The Army’s future plans rely a lot not just on AI but also on ever-more-intelligent ground robots. Right now, a single U.S. Army operator can control about two ground robots. The Army’s plans are to get that ratio to one human to a dozen robots. That will require those future ground robots to not just collect visual data but actually perceive the world around them, designating (though primitively) objects in their field of perception. Those robots will have to make decisions with minimal human oversight as well since the availability high-bandwidth networking is hardly certain.
During the event, which was put on by the Army Research Lab, Carnegie Mellon researchers unveiled robotic experiments where ground robots demonstrated that they could collect intelligence, maneuver autonomously and even decipher what it meant to move “covertly,” with minimal human commands. The robot learns and applies labels to objects in its environment after watching humans.
Relying on those sorts of robots will require a deeper dependence on small and large artificially intelligent systems that reach conclusions via opaque, neural networked or deep learning reasoning. Both of these are sometimes referred to as black box learning processes because, unlike straight or simple statistical models, it’s difficult to tell how neural nets reach the decisions that they do. In other words, commanders and soldiers will have to become more comfortable with robots and software that produce outputs via processes that can’t be easily explained, even by the programers that produced them.
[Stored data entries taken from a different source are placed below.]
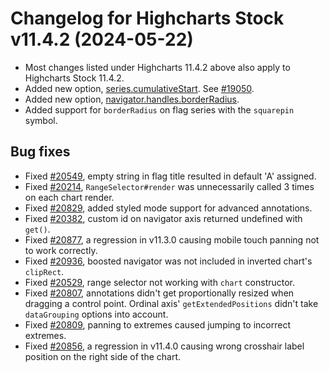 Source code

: # Changelog for Highcharts Stock v11.4.2 (2024-05-22)

- Most changes listed under Highcharts 11.4.2 above also apply to Highcharts Stock 11.4.2.
- Added new option, [series.cumulativeStart](https://api.highcharts.com/highstock/series.line.cumulativeStart). See [#19050](https://github.com/highcharts/highcharts/issues/19050).
- Added new option, [navigator.handles.borderRadius](https://api.highcharts.com/highstock/navigator.handles.borderRadius).
- Added support for `borderRadius` on flag series with the `squarepin` symbol.

## Bug fixes
- Fixed [#20549](https://github.com/highcharts/highcharts/issues/20549), empty string in flag title resulted in default 'A' assigned.
- Fixed [#20214](https://github.com/highcharts/highcharts/issues/20214), `RangeSelector#render` was unnecessarily called 3 times on each chart render.
- Fixed [#20829](https://github.com/highcharts/highcharts/issues/20829), added styled mode support for advanced annotations.
- Fixed [#20382](https://github.com/highcharts/highcharts/issues/20382), custom id on navigator axis returned undefined with `get()`.
- Fixed [#20877](https://github.com/highcharts/highcharts/issues/20877), a regression in v11.3.0 causing mobile touch panning not to work correctly.
- Fixed [#20936](https://github.com/highcharts/highcharts/issues/20936), boosted navigator was not included in inverted chart's `clipRect`.
- Fixed [#20529](https://github.com/highcharts/highcharts/issues/20529), range selector not working with `chart` constructor.
- Fixed [#20807](https://github.com/highcharts/highcharts/issues/20807), annotations didn't get proportionally resized when dragging a control point. Ordinal axis' `getExtendedPositions` didn't take `dataGrouping` options into account.
- Fixed [#20809](https://github.com/highcharts/highcharts/issues/20809), panning to extremes caused jumping to incorrect extremes.
- Fixed [#20856](https://github.com/highcharts/highcharts/issues/20856), a regression in v11.4.0 causing wrong crosshair label position on the right side of the chart.

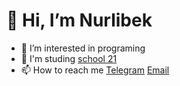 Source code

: # 👋 Hi, I’m Nurlibek

- 👀 I’m interested in programing
- 🌱 I'm studing [school 21](https://21-school.uz/ru/)
- 📫 How to reach me [Telegram](https://t.me/Nurildin) [Email](mailto:nuru.git@gmail.com) 
##
<!---
nuru-git/nuru-git is a ✨ special ✨ repository because its `README.md` (this file) appears on your GitHub profile.
You can click the Preview link to take a look at your changes.
--->
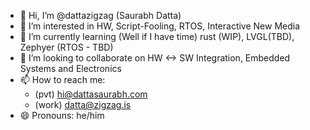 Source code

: - 👋 Hi, I’m @dattazigzag (Saurabh Datta)
- 👀 I’m interested in HW, Script-Fooling, RTOS, Interactive New Media
- 🌱 I’m currently learning (Well if I have time) rust (WIP), LVGL(TBD), Zephyer (RTOS - TBD)
- 💞️ I’m looking to collaborate on HW <-> SW Integration, Embedded Systems and Electronics
- 📫 How to reach me:
  - (pvt) hi@dattasaurabh.com
  - (work) datta@zigzag.is
- 😄 Pronouns: he/him

<!---
dattazigzag/dattazigzag is a ✨ special ✨ repository because its `README.md` (this file) appears on your GitHub profile.
You can click the Preview link to take a look at your changes.
--->
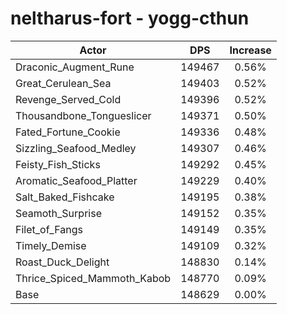 # neltharus-fort - yogg-cthun
| Actor | DPS | Increase |
|---|:---:|:---:|
|Draconic_Augment_Rune|149467|0.56%|
|Great_Cerulean_Sea|149403|0.52%|
|Revenge_Served_Cold|149396|0.52%|
|Thousandbone_Tongueslicer|149371|0.50%|
|Fated_Fortune_Cookie|149336|0.48%|
|Sizzling_Seafood_Medley|149307|0.46%|
|Feisty_Fish_Sticks|149292|0.45%|
|Aromatic_Seafood_Platter|149229|0.40%|
|Salt_Baked_Fishcake|149195|0.38%|
|Seamoth_Surprise|149152|0.35%|
|Filet_of_Fangs|149149|0.35%|
|Timely_Demise|149109|0.32%|
|Roast_Duck_Delight|148830|0.14%|
|Thrice_Spiced_Mammoth_Kabob|148770|0.09%|
|Base|148629|0.00%|
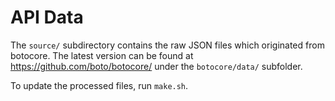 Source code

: # API Data

The `source/` subdirectory contains the raw JSON files which
originated from botocore. The latest version can be found at
https://github.com/boto/botocore/ under the `botocore/data/`
subfolder.

To update the processed files, run `make.sh`.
The way to develop that trust, said Wisham, is the same way humans develop trust in one another, slowly and with a lot of practice. “Most humans are not as explainable as we like to think… If you demonstrate to a soldier that the tool or the system that you are trying to enable them with generally functions relatively well and adds some capability to them… they will grow trust very, very rapidly.”
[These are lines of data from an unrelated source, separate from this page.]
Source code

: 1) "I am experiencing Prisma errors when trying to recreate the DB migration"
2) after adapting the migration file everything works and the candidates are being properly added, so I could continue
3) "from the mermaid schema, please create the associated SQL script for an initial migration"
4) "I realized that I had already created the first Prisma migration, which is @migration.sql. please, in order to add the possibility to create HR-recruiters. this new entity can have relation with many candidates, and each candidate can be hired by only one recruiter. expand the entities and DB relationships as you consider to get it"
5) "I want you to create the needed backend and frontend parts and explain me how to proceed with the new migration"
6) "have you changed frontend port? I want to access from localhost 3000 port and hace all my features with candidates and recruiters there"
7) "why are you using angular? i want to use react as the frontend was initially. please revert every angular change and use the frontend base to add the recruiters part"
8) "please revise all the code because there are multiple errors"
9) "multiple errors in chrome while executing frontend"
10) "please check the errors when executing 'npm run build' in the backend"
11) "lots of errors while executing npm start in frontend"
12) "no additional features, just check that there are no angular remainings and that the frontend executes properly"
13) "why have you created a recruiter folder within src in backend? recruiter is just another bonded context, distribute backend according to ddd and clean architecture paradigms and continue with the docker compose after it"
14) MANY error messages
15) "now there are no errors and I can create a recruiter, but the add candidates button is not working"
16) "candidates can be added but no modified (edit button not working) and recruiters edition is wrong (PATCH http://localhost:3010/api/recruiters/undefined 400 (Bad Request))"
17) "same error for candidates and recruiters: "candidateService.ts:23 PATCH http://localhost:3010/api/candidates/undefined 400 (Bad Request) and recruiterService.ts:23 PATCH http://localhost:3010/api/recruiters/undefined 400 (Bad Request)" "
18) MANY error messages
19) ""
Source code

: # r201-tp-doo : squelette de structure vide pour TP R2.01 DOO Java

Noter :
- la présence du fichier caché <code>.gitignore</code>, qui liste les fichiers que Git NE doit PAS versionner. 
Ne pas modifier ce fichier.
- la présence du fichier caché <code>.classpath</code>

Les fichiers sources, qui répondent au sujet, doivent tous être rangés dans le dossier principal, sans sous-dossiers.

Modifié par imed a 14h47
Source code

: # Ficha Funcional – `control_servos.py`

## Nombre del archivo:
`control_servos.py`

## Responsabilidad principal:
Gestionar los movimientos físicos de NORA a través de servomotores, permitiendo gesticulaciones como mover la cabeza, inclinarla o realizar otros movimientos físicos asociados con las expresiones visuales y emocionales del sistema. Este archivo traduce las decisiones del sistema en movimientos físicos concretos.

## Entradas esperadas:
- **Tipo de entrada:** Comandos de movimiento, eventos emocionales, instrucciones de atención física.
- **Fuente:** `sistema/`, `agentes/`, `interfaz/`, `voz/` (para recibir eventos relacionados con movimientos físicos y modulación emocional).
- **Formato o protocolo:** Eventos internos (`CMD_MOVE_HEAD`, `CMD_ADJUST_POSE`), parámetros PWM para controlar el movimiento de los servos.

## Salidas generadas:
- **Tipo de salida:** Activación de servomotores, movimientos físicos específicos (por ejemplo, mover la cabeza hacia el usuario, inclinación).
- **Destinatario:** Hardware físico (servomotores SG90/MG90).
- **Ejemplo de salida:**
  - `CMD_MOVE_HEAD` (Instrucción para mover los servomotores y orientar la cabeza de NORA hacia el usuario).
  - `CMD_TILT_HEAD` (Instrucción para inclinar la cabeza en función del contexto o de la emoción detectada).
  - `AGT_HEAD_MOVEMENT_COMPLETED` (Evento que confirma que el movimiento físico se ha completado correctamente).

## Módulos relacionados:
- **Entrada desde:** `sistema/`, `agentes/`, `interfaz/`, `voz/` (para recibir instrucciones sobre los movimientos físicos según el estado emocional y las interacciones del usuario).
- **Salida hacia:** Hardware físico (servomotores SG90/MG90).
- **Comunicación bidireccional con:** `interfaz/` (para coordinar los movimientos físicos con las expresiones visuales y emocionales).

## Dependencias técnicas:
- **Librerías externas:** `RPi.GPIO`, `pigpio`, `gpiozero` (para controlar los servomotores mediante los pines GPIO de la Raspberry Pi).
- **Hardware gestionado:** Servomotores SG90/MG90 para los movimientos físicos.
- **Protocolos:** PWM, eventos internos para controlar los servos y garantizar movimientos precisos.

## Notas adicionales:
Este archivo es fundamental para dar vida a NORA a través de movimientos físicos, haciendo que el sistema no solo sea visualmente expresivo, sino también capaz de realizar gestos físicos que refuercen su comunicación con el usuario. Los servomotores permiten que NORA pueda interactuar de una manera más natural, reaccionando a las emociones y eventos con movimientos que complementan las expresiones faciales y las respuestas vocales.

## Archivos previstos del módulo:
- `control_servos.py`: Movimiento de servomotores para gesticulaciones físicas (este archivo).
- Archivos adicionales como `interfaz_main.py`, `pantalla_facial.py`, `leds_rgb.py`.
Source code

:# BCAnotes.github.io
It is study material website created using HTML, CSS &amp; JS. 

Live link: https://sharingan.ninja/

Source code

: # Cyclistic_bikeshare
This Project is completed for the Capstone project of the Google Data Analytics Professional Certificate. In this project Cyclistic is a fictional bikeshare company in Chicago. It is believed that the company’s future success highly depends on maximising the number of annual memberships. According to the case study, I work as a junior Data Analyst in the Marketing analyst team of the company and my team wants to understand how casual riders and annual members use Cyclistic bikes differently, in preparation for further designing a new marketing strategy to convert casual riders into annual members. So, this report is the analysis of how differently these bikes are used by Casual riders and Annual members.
But, he said, when it comes to big decision aids, “that will be much harder.”
Anthony Stenz, director of software engineering at Uber’s Advanced Technologies Group, said, “You trust something because it works, not because you understand it. The way that you show it works is you run many, many, many tests, build a statistical analysis and build trust that way. That’s true not only of deep learning systems but other systems as well that are sufficiently complex. You are not going to prove them correct. You will need to put them through a battery of tests and then convince yourself that they meet the bar.’
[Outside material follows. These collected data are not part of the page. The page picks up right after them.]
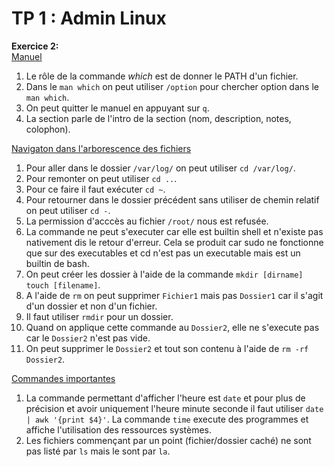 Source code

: # TP 1 : Admin Linux

**Exercice 2:**  
<ins>Manuel</ins>
1. Le rôle de la commande *which* est de donner le PATH d'un fichier.
2. Dans le `man which` on peut utiliser `/option` pour chercher option dans le `man which`.
3. On peut quitter le manuel en appuyant sur `q`.
4. La section parle de l'intro de la section (nom, description, notes, colophon).  
  
  <ins>Navigaton dans l'arborescence des fichiers</ins>  
1. Pour aller dans le dossier `/var/log/` on peut utiliser `cd /var/log/`.  
2. Pour remonter on peut utiliser `cd ..`.
3. Pour ce faire il faut exécuter `cd ~`.
4. Pour retourner dans le dossier précédent sans utiliser de chemin relatif on peut utiliser `cd -`.
5. La permission d'acccès au fichier `/root/` nous est refusée.
6. La commande ne peut s'executer car elle est builtin shell et n'existe pas nativement dis le retour d'erreur. Cela se produit car sudo ne fonctionne que sur des executables et cd n'est pas un executable mais est un builtin de bash.
7. On peut créer les dossier à l'aide de la commande `mkdir [dirname]` `touch [filename]`.
8. A l'aide de `rm` on peut supprimer `Fichier1` mais pas `Dossier1` car il s'agit d'un dossier et non d'un fichier.
9. Il faut utiliser `rmdir` pour un dossier.
10. Quand on applique cette commande au `Dossier2`, elle ne s'execute pas car le `Dossier2` n'est pas vide.
11. On peut supprimer le `Dossier2` et tout son contenu à l'aide de `rm -rf Dossier2`.
  
  <ins>Commandes importantes</ins>
  1. La commande permettant d'afficher l'heure est `date` et pour plus de précision et avoir uniquement l'heure minute seconde il faut utiliser `date | awk '{print $4}'`. La commande `time` execute des programmes et affiche l'utilisation des ressources systèmes.
  2. Les fichiers commençant par un point (fichier/dossier caché) ne sont pas listé par `ls` mais le sont par `la`.
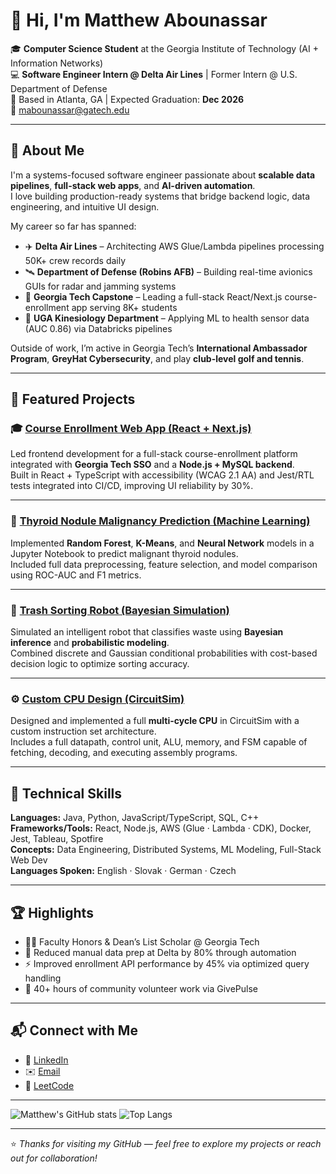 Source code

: # 👋 Hi, I'm Matthew Abounassar

🎓 **Computer Science Student** at the Georgia Institute of Technology (AI + Information Networks)  
💻 **Software Engineer Intern @ Delta Air Lines** | Former Intern @ U.S. Department of Defense  
📍 Based in Atlanta, GA | Expected Graduation: **Dec 2026**  
📧 mabounassar@gatech.edu  

---

## 🧠 About Me

I'm a systems-focused software engineer passionate about **scalable data pipelines**, **full-stack web apps**, and **AI-driven automation**.  
I love building production-ready systems that bridge backend logic, data engineering, and intuitive UI design.  

My career so far has spanned:
- ✈️ **Delta Air Lines** – Architecting AWS Glue/Lambda pipelines processing 50K+ crew records daily  
- 🛰️ **Department of Defense (Robins AFB)** – Building real-time avionics GUIs for radar and jamming systems  
- 🏫 **Georgia Tech Capstone** – Leading a full-stack React/Next.js course-enrollment app serving 8K+ students  
- 🧬 **UGA Kinesiology Department** – Applying ML to health sensor data (AUC 0.86) via Databricks pipelines  

Outside of work, I’m active in Georgia Tech’s **International Ambassador Program**, **GreyHat Cybersecurity**, and play **club-level golf and tennis**.

---

## 🧩 Featured Projects

### 🎓 [Course Enrollment Web App (React + Next.js)](https://github.com/m1abounassar/CapstoneSoftware)
Led frontend development for a full-stack course-enrollment platform integrated with **Georgia Tech SSO** and a **Node.js + MySQL backend**.  
Built in React + TypeScript with accessibility (WCAG 2.1 AA) and Jest/RTL tests integrated into CI/CD, improving UI reliability by 30%.

---

### 🧠 [Thyroid Nodule Malignancy Prediction (Machine Learning)](https://github.com/m1abounassar/Thyroid-Nodule-Malignancy-Prediction-Using-Machine-Learning)
Implemented **Random Forest**, **K-Means**, and **Neural Network** models in a Jupyter Notebook to predict malignant thyroid nodules.  
Included full data preprocessing, feature selection, and model comparison using ROC-AUC and F1 metrics.

---

### 🤖 [Trash Sorting Robot (Bayesian Simulation)](https://github.com/m1abounassar/Bayesian-Trash-Classifier-AI-Trash-Sorting-Robot)
Simulated an intelligent robot that classifies waste using **Bayesian inference** and **probabilistic modeling**.  
Combined discrete and Gaussian conditional probabilities with cost-based decision logic to optimize sorting accuracy.

---

### ⚙️ [Custom CPU Design (CircuitSim)](https://github.com/m1abounassar/LC-3300-Processor)
Designed and implemented a full **multi-cycle CPU** in CircuitSim with a custom instruction set architecture.  
Includes a full datapath, control unit, ALU, memory, and FSM capable of fetching, decoding, and executing assembly programs.

---

## 🧰 Technical Skills

**Languages:** Java, Python, JavaScript/TypeScript, SQL, C++  
**Frameworks/Tools:** React, Node.js, AWS (Glue · Lambda · CDK), Docker, Jest, Tableau, Spotfire  
**Concepts:** Data Engineering, Distributed Systems, ML Modeling, Full-Stack Web Dev  
**Languages Spoken:** English · Slovak · German · Czech  

---

## 🏆 Highlights
- 🧑‍💻 Faculty Honors & Dean’s List Scholar @ Georgia Tech  
- 🎯 Reduced manual data prep at Delta by 80% through automation  
- ⚡ Improved enrollment API performance by 45% via optimized query handling  
- 🤝 40+ hours of community volunteer work via GivePulse  

---

## 📬 Connect with Me
- 💼 [LinkedIn](https://www.linkedin.com/in/matthew-abounassar/)  
- ✉️ [Email](mailto:mabounassar3@gatech.edu)  
- 🧠 [LeetCode](https://leetcode.com/u/mabounassar/)

---

![Matthew's GitHub stats](https://github-readme-stats.vercel.app/api?username=m1abounassar&show_icons=true&theme=tokyonight&hide_rank=false)
![Top Langs](https://github-readme-stats.vercel.app/api/top-langs/?username=m1abounassar&layout=compact&theme=tokyonight)

---

⭐ *Thanks for visiting my GitHub — feel free to explore my projects or reach out for collaboration!*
The surging availability of big data and exascale computing through enterprise cloud architectures is also hastening a new state of neural networks and deep learning solutions, one that is potentially more transparent. “In machine learning, there’s a lot of work going on precisely in this direction,” said Dieter Fox, senior director of robotics research at NVIDIA. “Techniques are being developed [to] inspect these networks and see why these networks might come up with a certain recognition or solution or something like that” There’s also important emerging research in fencing off neural networks and deep learning systems while they learn, including neural networks in robots, “How we can put this physical structure or constraints into these networks so that they learn within the confines of what we think is physically okay.”